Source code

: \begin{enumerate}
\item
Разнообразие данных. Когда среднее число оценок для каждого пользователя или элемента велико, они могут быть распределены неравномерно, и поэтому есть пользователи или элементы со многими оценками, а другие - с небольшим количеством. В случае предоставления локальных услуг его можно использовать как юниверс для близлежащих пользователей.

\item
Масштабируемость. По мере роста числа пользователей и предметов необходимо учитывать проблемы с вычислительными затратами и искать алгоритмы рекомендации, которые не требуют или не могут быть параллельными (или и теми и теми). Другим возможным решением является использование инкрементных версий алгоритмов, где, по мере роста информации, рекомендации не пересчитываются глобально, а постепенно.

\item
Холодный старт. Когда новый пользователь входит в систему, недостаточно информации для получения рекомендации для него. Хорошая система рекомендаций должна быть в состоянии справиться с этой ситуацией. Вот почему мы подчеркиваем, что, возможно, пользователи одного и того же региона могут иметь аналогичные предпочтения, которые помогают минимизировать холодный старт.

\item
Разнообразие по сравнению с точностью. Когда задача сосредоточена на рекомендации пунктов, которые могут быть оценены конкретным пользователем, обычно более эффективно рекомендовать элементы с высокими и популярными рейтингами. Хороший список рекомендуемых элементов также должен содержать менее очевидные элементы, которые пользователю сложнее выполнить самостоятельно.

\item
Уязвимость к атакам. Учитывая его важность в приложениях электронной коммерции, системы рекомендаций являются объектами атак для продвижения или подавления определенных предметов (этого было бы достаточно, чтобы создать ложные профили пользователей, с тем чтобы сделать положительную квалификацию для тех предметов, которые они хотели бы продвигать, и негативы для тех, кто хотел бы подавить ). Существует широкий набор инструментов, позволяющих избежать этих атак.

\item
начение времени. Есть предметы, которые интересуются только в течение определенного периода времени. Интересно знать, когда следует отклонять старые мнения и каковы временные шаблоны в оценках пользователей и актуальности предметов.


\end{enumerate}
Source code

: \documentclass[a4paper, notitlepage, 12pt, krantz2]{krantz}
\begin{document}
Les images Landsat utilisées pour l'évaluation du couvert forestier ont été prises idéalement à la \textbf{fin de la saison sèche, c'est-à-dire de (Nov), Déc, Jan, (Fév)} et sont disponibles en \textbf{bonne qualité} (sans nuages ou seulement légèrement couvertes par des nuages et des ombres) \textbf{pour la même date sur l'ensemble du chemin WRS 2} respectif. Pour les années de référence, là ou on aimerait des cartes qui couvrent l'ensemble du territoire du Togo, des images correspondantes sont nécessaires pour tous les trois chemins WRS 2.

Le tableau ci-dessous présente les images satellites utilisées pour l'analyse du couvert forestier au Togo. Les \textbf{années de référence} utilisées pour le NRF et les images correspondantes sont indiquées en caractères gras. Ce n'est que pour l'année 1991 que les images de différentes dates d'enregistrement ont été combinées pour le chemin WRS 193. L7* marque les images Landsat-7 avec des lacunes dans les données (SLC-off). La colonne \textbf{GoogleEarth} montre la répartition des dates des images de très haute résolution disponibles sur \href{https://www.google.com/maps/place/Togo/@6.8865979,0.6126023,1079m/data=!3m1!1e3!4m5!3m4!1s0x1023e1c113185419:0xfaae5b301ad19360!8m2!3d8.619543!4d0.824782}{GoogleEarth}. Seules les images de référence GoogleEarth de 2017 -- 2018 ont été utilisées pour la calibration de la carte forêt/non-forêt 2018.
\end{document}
....
» Work item:
The answer must be every record above, repeated exactly as written.

» Solution to this task:
Source code

: \begin{enumerate}
\item
Разнообразие данных. Когда среднее число оценок для каждого пользователя или элемента велико, они могут быть распределены неравномерно, и поэтому есть пользователи или элементы со многими оценками, а другие - с небольшим количеством. В случае предоставления локальных услуг его можно использовать как юниверс для близлежащих пользователей.

\item
Масштабируемость. По мере роста числа пользователей и предметов необходимо учитывать проблемы с вычислительными затратами и искать алгоритмы рекомендации, которые не требуют или не могут быть параллельными (или и теми и теми). Другим возможным решением является использование инкрементных версий алгоритмов, где, по мере роста информации, рекомендации не пересчитываются глобально, а постепенно.

\item
Холодный старт. Когда новый пользователь входит в систему, недостаточно информации для получения рекомендации для него. Хорошая система рекомендаций должна быть в состоянии справиться с этой ситуацией. Вот почему мы подчеркиваем, что, возможно, пользователи одного и того же региона могут иметь аналогичные предпочтения, которые помогают минимизировать холодный старт.

\item
Разнообразие по сравнению с точностью. Когда задача сосредоточена на рекомендации пунктов, которые могут быть оценены конкретным пользователем, обычно более эффективно рекомендовать элементы с высокими и популярными рейтингами. Хороший список рекомендуемых элементов также должен содержать менее очевидные элементы, которые пользователю сложнее выполнить самостоятельно.

\item
Уязвимость к атакам. Учитывая его важность в приложениях электронной коммерции, системы рекомендаций являются объектами атак для продвижения или подавления определенных предметов (этого было бы достаточно, чтобы создать ложные профили пользователей, с тем чтобы сделать положительную квалификацию для тех предметов, которые они хотели бы продвигать, и негативы для тех, кто хотел бы подавить ). Существует широкий набор инструментов, позволяющих избежать этих атак.

\item
начение времени. Есть предметы, которые интересуются только в течение определенного периода времени. Интересно знать, когда следует отклонять старые мнения и каковы временные шаблоны в оценках пользователей и актуальности предметов.


\end{enumerate}
Source code

: \documentclass[a4paper, notitlepage, 12pt, krantz2]{krantz}
\begin{document}
Les images Landsat utilisées pour l'évaluation du couvert forestier ont été prises idéalement à la \textbf{fin de la saison sèche, c'est-à-dire de (Nov), Déc, Jan, (Fév)} et sont disponibles en \textbf{bonne qualité} (sans nuages ou seulement légèrement couvertes par des nuages et des ombres) \textbf{pour la même date sur l'ensemble du chemin WRS 2} respectif. Pour les années de référence, là ou on aimerait des cartes qui couvrent l'ensemble du territoire du Togo, des images correspondantes sont nécessaires pour tous les trois chemins WRS 2.

Le tableau ci-dessous présente les images satellites utilisées pour l'analyse du couvert forestier au Togo. Les \textbf{années de référence} utilisées pour le NRF et les images correspondantes sont indiquées en caractères gras. Ce n'est que pour l'année 1991 que les images de différentes dates d'enregistrement ont été combinées pour le chemin WRS 193. L7* marque les images Landsat-7 avec des lacunes dans les données (SLC-off). La colonne \textbf{GoogleEarth} montre la répartition des dates des images de très haute résolution disponibles sur \href{https://www.google.com/maps/place/Togo/@6.8865979,0.6126023,1079m/data=!3m1!1e3!4m5!3m4!1s0x1023e1c113185419:0xfaae5b301ad19360!8m2!3d8.619543!4d0.824782}{GoogleEarth}. Seules les images de référence GoogleEarth de 2017 -- 2018 ont été utilisées pour la calibration de la carte forêt/non-forêt 2018.
\end{document}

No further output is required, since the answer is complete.